▶ [WHAT NEEDS TO BE DONE]: The lines below that include the word "della" are to be reported.
========================
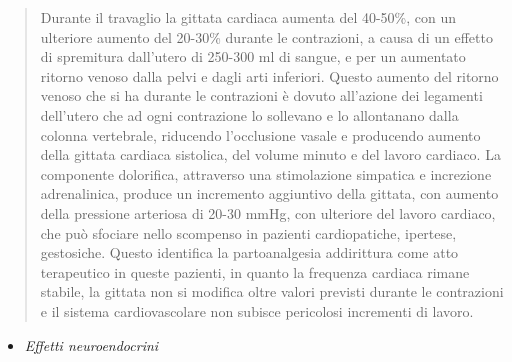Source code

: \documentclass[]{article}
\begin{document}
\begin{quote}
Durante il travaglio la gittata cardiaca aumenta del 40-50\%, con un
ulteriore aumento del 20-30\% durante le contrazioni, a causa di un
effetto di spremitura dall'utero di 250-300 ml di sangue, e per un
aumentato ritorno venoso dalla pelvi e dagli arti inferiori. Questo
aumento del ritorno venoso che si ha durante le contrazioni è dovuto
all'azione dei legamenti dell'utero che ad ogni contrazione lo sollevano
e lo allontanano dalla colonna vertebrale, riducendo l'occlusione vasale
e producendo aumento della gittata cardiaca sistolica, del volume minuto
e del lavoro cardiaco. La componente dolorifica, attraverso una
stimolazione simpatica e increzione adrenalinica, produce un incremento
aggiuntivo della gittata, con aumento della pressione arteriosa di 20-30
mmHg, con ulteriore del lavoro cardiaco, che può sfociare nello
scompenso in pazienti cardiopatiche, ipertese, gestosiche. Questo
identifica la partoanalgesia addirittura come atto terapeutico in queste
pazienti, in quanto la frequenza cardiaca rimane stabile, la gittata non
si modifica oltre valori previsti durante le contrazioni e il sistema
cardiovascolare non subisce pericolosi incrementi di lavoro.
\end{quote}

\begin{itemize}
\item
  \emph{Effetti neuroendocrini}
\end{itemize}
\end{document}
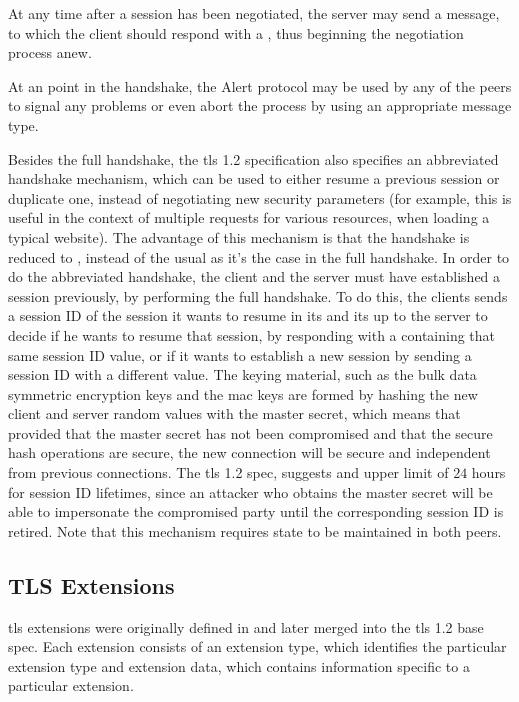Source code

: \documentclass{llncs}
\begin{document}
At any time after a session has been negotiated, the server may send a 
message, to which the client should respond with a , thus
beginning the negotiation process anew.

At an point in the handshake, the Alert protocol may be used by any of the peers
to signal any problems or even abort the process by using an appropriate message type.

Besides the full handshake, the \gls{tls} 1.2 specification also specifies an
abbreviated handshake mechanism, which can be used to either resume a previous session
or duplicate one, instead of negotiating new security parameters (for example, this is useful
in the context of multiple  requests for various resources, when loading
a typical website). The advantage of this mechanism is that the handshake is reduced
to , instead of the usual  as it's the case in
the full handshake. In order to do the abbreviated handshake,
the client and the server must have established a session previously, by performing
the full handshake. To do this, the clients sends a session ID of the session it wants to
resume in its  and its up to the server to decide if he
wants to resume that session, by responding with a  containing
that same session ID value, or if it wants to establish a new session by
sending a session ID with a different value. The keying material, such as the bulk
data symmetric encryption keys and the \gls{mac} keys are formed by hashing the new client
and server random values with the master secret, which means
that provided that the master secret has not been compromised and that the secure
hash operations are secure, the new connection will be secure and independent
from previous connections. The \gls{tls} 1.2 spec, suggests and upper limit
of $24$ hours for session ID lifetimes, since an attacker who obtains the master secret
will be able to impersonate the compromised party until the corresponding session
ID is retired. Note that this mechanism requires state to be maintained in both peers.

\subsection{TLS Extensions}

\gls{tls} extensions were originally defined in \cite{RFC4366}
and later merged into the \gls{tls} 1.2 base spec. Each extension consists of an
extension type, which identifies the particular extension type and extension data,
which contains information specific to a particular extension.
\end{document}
========================
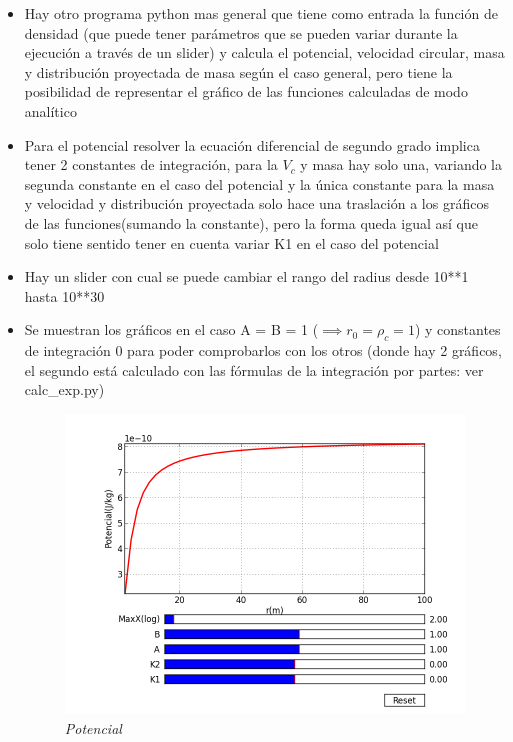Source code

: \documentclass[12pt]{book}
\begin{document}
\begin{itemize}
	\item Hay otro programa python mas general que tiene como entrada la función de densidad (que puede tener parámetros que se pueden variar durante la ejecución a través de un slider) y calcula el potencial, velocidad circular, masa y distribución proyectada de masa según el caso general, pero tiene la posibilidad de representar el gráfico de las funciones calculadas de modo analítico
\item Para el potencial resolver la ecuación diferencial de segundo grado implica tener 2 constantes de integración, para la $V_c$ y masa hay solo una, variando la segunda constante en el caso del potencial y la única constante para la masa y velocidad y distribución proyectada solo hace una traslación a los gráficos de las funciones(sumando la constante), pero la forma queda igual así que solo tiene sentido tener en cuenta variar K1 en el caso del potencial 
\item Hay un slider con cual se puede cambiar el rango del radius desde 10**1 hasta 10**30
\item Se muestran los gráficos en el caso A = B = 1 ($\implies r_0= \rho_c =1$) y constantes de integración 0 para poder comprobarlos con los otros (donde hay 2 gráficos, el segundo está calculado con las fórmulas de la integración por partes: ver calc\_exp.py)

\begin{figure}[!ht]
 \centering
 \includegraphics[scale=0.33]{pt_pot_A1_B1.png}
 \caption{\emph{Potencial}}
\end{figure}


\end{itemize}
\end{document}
========================
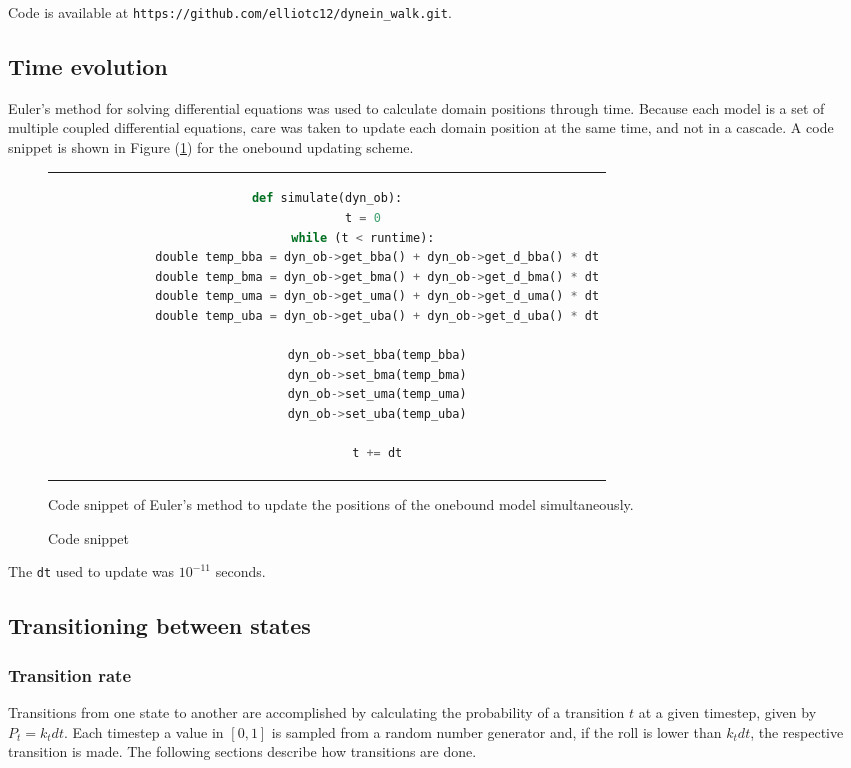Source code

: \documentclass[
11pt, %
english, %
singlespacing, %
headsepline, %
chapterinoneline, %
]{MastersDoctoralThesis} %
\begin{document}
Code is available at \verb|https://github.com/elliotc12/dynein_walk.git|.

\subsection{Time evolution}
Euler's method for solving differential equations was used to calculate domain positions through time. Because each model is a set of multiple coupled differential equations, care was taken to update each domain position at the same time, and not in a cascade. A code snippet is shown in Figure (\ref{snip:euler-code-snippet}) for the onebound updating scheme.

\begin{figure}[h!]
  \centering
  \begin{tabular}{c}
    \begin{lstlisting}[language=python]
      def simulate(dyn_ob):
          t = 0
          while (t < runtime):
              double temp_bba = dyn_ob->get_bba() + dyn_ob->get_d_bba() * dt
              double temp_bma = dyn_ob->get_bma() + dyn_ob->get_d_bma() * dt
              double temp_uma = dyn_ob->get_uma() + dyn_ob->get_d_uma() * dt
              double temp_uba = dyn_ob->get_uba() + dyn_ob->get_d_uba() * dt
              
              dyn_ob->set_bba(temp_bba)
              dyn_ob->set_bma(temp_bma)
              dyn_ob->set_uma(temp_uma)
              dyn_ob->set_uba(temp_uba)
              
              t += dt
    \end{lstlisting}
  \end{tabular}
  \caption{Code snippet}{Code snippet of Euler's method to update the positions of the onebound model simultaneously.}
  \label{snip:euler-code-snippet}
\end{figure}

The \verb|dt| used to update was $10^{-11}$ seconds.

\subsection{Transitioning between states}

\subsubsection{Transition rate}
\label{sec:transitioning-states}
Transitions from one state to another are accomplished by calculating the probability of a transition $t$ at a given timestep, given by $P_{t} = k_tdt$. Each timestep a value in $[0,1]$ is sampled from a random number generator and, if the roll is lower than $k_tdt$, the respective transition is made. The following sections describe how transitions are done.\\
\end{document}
========================
▶ [COMPLETED EXERCISE]:
e producendo aumento della gittata cardiaca sistolica, del volume minuto
aggiuntivo della gittata, con aumento della pressione arteriosa di 20-30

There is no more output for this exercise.